GitPython Tutorial

GitPython provides object model access to your git repository. This tutorial is composed of multiple sections, each of which explain a real-life usecase.

Initialize a Repo object

The first step is to create a Repo object to represent your repository:

from git import *
repo = Repo("/Users/mtrier/Development/git-python")

In the above example, the directory /Users/mtrier/Development/git-python is my working repository and contains the .git directory. You can also initialize GitPython with a bare repository:

repo = Repo.create("/var/git/git-python.git")

A repo object provides high-level access to your data, it allows you to create and delete heads, tags and remotes and access the configuration of the repository:

repo.config_reader()        # get a config reader for read-only access
repo.config_writer()        # get a config writer to change configuration

Query the active branch, query untracked files or whether the repository data has been modified:

repo.is_dirty()
False
repo.untracked_files
['my_untracked_file']

Clone from existing repositories or initialize new empty ones:

cloned_repo = repo.clone("to/this/path")
new_repo = repo.init("path/for/new/repo")

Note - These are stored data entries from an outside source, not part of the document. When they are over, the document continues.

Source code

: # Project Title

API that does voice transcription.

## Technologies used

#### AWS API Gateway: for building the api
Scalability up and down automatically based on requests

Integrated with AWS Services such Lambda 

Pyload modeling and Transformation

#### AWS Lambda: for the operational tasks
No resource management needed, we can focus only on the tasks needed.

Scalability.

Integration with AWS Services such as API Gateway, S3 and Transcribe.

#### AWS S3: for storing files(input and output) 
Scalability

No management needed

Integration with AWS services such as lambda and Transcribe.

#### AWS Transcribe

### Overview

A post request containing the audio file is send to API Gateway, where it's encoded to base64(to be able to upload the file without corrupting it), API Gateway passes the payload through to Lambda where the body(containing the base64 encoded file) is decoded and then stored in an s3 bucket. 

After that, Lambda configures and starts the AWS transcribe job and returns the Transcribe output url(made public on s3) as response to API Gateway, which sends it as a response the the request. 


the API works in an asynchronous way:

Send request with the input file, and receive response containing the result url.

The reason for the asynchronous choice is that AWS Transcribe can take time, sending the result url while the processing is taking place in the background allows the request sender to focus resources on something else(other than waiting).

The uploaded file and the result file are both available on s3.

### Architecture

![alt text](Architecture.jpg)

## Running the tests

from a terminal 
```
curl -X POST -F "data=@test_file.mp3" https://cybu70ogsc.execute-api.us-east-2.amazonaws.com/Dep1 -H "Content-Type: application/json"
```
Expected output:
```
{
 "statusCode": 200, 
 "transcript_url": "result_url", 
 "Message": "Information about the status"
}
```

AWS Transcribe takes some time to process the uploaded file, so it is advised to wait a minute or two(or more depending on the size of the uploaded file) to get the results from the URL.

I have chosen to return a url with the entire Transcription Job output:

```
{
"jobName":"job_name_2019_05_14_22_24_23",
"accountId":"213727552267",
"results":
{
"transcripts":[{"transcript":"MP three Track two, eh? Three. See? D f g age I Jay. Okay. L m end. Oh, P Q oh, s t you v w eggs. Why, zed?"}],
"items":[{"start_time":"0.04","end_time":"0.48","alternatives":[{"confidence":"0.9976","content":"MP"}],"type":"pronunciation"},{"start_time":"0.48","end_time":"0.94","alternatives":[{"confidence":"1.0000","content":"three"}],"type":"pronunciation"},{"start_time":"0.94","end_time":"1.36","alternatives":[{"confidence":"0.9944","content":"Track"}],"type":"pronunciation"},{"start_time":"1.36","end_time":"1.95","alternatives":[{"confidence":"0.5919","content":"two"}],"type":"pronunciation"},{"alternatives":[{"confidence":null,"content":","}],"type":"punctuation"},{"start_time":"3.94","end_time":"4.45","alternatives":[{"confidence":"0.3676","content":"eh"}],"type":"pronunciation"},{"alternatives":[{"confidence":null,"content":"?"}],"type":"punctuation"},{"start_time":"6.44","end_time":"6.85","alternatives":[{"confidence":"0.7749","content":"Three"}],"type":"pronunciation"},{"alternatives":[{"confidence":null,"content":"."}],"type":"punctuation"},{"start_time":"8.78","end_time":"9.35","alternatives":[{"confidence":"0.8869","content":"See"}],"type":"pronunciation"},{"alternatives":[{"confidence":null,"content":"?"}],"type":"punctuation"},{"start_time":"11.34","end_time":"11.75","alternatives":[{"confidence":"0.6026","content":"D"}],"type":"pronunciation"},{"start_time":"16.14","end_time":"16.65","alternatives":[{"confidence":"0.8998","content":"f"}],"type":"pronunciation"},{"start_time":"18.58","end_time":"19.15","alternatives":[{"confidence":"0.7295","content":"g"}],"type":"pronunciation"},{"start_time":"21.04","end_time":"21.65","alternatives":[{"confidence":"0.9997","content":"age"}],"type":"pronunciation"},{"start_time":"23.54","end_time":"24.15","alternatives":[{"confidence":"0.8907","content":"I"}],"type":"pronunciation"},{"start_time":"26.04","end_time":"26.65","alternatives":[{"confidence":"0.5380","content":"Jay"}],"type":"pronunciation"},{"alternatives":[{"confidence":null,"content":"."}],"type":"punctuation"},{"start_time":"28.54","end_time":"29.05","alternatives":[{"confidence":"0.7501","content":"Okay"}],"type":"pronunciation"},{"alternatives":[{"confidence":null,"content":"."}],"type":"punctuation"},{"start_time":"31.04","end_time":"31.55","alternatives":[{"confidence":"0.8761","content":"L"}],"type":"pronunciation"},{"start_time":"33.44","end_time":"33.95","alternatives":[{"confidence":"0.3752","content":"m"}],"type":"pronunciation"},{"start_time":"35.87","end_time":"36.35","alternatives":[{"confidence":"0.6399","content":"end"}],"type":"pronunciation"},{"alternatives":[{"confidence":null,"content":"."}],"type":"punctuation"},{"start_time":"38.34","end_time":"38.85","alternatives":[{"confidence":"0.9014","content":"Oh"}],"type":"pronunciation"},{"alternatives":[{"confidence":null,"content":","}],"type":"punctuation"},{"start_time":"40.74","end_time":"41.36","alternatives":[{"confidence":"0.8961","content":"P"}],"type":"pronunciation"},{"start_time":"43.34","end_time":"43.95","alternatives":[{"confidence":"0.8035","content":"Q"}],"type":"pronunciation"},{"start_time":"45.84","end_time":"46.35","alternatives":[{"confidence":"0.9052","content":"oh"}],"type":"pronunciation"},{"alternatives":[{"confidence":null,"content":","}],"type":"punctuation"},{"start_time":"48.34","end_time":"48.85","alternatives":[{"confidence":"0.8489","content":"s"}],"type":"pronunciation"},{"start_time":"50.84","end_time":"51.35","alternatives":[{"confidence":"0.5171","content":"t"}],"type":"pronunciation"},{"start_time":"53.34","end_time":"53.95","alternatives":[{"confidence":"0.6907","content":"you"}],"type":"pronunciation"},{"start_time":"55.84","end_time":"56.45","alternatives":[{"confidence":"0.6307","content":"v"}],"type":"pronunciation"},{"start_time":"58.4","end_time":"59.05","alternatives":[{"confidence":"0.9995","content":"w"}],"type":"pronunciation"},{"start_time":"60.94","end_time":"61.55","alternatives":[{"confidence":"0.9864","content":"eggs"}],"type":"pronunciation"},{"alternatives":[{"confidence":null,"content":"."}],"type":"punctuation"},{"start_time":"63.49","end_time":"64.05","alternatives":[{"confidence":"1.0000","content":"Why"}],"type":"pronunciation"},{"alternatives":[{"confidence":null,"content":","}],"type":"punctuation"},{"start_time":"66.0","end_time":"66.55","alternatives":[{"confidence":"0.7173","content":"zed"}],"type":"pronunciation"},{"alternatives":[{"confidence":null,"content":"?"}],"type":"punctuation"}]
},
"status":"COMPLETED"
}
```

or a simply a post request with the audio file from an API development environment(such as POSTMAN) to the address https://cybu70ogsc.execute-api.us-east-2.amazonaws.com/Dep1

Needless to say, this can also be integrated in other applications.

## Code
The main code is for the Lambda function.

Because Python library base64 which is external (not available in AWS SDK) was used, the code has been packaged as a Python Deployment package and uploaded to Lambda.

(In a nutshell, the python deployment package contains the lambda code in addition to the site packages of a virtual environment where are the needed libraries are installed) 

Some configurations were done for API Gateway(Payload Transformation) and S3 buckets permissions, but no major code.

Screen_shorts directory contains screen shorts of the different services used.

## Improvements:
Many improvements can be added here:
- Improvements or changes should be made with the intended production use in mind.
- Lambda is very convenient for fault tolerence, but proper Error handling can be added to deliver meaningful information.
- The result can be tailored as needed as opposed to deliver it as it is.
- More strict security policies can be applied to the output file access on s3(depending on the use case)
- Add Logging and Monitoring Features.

Archive the repository contents to a tar file:

repo.archive(open("repo.tar",'w'))

Examining References

References are the tips of your commit graph from which you can easily examine the history of your project:

heads = repo.heads
master = heads.master       # lists can be accessed by name for convenience
master.commit               # the commit pointed to by head called master
master.rename("new_name")   # rename heads

Tags are (usually immutable) references to a commit and/or a tag object:

tags = repo.tags
tagref = tags[0]
tagref.tag                  # tags may have tag objects carrying additional information
tagref.commit               # but they always point to commits
repo.delete_tag(tagref)     # delete or
repo.create_tag("my_tag")   # create tags using the repo for convenience

A symbolic reference is a special case of a reference as it points to another reference instead of a commit:

head = repo.head            # the head points to the active branch/ref
master = head.reference     # retrieve the reference the head points to
master.commit               # from here you use it as any other reference

Modifying References

You can easily create and delete reference types or modify where they point to:

repo.delete_head('master')           # delete an existing head
master = repo.create_head('master')  # create a new one
master.commit = 'HEAD~10'            # set branch to another commit without changing index or working tree

Create or delete tags the same way except you may not change them afterwards:

new_tag = repo.create_tag('my_tag', 'my message')
repo.delete_tag(new_tag)

Change the symbolic reference to switch branches cheaply ( without adjusting the index or the working copy ):

new_branch = repo.create_head('new_branch')
repo.head.reference = new_branch

Understanding Objects

An Object is anything storable in git’s object database. Objects contain information about their type, their uncompressed size as well as the actual data. Each object is uniquely identified by a SHA1 hash, being 40 hexadecimal characters in size or 20 bytes in size.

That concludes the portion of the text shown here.